Ironically, the final entry in the brigade’s daily journal describes the action of March 11, 1970, as "light."
Jim Regn was at Landing Zone Buttons when a radioman asked him if he knew Mike Sullivan. He said Sullivan had been killed in action and Regn had escort duty to return with his body.
"On my way back to Phouc Vinh, I was hoping maybe it was a mistake, that it was another with the same name," Regn said. "I was stunned and didn’t want to believe he was dead."
When he read the orders and saw that the final destination was a funeral home on Backlick Road in Springfield, he knew it was his friend.
"At the time a request could be made by the family of the deceased for a friend also serving in country to be the escort," he said. "Sully’s family wanted me to have the honor and I’m grateful for it."
Regn didn’t catch up with Sullivan until he reached the military mortuary at Dover Air Force Base in Delaware. Because of the distance between their units and the difficulty the Army had in locating him, Regn was a few days behind in transit.
When he arrived in Delaware, a sergeant who had recently returned from a tour in Vietnam with the First Division led him through an aircraft hanger with dozens of bodies in various stages of repair. They located the casket and carefully loaded it into the hearse for the long drive to the funeral home. They drove down into Maryland and hit Route 50 just east of the Chesapeake Bay Bridge. While they crossed it, Regn found himself thinking of the many times he and Sullivan had made the trip to and from Ocean City, with or without dates, with or without money.
"It didn’t matter," Regn said. "We always made it fun."
On that final trip, it was the sergeant and Regn in the front seat and Sullivan in the back in a flag-draped coffin. He doesn’t recall seeing any acknowledgement or respect from others on the road that day as portrayed in some recent movies about the subject. That didn’t happen until the casket arrived in Arlington, back with The Old Guard.
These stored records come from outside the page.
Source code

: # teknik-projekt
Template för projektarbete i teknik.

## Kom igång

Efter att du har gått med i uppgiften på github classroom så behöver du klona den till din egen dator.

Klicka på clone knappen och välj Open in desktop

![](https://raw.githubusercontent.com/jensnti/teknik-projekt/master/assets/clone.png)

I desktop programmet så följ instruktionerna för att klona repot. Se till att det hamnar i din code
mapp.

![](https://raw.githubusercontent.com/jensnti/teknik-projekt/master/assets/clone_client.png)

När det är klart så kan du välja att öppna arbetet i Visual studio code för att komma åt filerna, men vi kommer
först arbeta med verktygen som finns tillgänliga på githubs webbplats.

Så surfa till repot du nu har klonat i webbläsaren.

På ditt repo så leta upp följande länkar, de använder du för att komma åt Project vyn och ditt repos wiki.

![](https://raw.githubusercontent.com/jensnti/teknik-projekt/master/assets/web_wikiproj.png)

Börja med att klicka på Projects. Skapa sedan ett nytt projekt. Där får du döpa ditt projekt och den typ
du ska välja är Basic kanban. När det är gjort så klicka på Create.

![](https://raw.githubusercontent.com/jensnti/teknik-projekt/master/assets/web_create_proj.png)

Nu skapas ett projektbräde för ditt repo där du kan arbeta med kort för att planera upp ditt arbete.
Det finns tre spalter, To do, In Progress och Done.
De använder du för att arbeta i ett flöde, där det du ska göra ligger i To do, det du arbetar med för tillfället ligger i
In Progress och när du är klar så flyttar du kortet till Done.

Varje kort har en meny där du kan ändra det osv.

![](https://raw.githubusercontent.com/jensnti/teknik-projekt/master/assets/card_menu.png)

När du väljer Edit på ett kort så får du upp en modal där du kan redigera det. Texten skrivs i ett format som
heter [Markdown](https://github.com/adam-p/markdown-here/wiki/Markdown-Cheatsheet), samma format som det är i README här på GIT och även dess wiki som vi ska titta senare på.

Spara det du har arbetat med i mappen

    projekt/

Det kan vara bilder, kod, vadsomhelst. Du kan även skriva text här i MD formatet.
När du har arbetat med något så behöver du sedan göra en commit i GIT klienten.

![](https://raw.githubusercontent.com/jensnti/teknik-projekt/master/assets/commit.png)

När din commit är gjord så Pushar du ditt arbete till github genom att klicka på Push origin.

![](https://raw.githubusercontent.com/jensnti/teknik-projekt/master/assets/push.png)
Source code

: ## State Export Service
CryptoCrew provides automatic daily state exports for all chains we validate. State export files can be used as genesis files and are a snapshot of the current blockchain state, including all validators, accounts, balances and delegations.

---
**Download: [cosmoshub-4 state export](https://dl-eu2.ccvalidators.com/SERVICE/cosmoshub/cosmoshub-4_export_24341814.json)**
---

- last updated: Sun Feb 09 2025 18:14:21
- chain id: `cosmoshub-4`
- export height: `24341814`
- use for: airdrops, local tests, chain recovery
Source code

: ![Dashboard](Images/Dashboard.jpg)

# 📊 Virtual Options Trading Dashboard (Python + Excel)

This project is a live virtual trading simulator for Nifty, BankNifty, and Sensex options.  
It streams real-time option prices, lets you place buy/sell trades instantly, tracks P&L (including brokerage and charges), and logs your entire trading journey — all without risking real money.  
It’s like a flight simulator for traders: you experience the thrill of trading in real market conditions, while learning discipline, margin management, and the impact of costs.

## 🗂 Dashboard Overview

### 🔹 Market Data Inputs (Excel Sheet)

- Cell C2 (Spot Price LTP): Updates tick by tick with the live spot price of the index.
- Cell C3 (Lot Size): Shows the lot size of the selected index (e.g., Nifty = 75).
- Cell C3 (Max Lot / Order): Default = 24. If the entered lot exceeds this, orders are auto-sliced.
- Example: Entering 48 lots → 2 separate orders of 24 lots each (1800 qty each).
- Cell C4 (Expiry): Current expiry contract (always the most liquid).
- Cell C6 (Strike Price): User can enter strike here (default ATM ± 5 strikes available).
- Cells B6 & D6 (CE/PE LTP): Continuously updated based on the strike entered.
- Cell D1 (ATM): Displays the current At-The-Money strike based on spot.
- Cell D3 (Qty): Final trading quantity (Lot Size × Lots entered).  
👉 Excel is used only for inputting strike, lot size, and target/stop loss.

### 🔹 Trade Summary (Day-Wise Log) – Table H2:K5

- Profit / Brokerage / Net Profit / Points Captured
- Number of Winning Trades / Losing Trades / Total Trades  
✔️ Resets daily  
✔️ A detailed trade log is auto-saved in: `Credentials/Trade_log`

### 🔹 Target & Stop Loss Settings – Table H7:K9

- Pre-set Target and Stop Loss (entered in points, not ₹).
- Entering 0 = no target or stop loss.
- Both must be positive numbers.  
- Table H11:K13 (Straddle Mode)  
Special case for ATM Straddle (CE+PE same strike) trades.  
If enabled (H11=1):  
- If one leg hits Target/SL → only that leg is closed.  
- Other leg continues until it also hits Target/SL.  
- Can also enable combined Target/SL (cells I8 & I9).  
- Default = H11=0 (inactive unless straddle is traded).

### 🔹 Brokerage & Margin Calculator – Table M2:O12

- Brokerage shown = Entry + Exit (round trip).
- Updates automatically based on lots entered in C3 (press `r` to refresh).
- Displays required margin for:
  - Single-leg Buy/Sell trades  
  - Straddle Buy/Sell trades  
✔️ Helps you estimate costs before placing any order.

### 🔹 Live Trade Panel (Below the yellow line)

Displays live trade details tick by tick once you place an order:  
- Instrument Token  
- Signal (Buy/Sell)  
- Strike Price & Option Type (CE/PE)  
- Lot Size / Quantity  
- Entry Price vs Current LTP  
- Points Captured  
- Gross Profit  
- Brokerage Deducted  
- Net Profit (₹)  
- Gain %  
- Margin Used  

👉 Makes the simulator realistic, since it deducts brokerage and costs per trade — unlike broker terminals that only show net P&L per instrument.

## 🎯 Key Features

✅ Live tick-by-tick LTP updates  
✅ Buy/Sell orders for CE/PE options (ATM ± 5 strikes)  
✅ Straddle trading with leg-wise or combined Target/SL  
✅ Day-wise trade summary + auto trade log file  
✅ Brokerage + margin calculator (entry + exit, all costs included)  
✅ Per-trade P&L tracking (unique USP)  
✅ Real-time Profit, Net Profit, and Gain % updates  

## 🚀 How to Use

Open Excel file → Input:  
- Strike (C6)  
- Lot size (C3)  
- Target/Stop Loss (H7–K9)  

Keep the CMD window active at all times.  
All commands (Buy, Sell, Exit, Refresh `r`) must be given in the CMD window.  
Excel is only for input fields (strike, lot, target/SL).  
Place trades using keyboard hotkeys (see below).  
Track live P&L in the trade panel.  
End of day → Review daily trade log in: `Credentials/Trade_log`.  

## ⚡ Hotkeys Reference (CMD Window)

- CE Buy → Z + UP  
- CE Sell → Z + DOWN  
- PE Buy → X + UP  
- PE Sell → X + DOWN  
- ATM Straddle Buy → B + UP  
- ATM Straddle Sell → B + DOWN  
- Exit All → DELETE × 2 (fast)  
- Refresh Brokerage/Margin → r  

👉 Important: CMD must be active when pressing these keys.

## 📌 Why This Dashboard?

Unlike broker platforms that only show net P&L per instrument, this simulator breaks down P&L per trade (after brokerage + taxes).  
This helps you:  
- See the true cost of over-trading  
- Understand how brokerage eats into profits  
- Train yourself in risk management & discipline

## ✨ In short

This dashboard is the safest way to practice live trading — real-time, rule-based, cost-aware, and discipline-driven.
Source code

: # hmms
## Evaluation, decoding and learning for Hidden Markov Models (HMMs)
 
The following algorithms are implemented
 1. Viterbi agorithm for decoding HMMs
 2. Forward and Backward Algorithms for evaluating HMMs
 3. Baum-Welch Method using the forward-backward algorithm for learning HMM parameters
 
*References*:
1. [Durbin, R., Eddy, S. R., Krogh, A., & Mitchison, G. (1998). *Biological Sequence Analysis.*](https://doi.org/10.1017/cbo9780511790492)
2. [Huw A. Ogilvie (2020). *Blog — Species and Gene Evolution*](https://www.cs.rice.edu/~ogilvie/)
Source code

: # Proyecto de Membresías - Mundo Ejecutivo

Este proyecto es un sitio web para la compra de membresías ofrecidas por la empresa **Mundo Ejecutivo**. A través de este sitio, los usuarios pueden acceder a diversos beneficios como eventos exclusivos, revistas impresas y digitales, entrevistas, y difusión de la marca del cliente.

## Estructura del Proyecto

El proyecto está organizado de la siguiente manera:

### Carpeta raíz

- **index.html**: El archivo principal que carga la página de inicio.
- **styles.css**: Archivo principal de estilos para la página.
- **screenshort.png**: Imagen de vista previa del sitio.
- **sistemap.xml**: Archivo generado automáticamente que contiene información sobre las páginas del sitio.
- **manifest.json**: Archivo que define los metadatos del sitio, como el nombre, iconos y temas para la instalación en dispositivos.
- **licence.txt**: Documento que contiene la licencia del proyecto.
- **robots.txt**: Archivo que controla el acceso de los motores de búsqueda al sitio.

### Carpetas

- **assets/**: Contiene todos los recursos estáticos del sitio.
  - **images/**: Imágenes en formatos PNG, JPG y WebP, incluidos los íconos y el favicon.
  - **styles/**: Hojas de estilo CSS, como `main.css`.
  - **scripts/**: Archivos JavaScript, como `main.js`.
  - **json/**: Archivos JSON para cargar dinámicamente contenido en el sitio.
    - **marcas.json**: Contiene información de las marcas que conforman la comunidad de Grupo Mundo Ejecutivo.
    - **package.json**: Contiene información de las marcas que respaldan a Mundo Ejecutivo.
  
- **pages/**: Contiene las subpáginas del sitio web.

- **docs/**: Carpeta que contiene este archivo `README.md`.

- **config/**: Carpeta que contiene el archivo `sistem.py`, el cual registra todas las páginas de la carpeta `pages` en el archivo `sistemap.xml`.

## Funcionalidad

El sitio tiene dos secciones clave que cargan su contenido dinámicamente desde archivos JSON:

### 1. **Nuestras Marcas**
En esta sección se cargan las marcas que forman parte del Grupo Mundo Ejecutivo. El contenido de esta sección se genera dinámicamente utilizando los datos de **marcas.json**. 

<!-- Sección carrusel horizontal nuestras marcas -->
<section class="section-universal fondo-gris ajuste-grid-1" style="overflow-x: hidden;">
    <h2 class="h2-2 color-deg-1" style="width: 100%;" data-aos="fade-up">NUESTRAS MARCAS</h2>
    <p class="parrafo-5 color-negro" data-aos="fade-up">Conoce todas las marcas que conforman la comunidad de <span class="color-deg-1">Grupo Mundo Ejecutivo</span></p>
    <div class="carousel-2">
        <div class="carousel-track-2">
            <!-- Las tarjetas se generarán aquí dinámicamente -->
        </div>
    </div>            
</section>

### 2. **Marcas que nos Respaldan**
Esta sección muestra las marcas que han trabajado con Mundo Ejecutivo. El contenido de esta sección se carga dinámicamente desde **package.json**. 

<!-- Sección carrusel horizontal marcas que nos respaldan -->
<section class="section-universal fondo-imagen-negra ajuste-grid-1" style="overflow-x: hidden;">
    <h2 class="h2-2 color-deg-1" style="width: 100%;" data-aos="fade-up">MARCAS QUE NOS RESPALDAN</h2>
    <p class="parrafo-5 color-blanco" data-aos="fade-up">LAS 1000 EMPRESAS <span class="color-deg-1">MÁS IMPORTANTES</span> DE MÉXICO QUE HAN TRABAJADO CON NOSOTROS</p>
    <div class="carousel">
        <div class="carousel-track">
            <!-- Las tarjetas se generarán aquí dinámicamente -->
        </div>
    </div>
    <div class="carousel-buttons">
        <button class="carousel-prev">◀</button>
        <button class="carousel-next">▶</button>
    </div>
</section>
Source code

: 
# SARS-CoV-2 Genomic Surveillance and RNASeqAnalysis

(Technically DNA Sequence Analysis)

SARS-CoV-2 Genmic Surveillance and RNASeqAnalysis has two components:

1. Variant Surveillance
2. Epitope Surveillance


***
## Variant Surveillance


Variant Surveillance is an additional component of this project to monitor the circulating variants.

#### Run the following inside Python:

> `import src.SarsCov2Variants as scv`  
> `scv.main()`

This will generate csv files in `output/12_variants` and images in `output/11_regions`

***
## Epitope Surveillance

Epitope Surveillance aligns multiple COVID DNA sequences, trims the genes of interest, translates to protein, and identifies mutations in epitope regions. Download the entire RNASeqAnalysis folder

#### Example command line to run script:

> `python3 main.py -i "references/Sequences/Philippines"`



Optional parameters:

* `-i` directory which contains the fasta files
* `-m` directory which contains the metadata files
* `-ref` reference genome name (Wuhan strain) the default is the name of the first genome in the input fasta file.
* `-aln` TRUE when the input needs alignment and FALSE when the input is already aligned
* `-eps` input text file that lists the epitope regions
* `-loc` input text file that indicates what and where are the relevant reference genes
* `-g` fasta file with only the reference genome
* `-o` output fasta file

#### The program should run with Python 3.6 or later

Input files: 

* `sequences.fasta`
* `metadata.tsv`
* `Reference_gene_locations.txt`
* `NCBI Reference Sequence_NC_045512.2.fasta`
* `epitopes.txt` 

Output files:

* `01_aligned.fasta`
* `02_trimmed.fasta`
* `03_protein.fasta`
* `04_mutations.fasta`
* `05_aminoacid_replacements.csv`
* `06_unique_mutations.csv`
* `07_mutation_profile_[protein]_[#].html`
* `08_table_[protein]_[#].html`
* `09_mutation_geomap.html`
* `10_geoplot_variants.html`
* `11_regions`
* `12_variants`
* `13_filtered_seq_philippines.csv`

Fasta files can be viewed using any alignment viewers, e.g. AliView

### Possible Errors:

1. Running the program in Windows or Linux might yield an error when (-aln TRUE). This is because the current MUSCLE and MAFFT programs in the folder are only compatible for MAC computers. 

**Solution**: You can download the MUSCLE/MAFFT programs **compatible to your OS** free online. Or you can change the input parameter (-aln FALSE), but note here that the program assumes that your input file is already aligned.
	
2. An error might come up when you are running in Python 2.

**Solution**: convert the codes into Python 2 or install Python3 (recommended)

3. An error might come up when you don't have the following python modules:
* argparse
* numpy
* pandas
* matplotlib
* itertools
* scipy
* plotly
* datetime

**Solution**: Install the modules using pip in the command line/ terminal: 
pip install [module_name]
For the last 40 years, Sullivan’s home has been Arlington National Cemetery, about 15 miles from where he grew up and attended high school. His grave is located down the hill on the west side of the Mast of the Maine Memorial. Facing his marker, looking just to the right, you can see the Custis-Lee Mansion. A glance to the left across Jackson Circle past the brown stone fence yields a view of the barracks of the 3rd Infantry Regiment.
Regn says the setting is beautiful, worthy of the life his friend led and hoped to continue.
"The elegant landscaping and quiet dignity of the place makes the incoherent din from across the river hardly noticeable," he said. "Each time I go, I’m inspired to appreciate what I know were Sully’s ambitions, things that I’ve come to believe are as important as anything else in life.
"He wanted to be a good father, a good soldier, a good friend. All of these things he did by deed or example."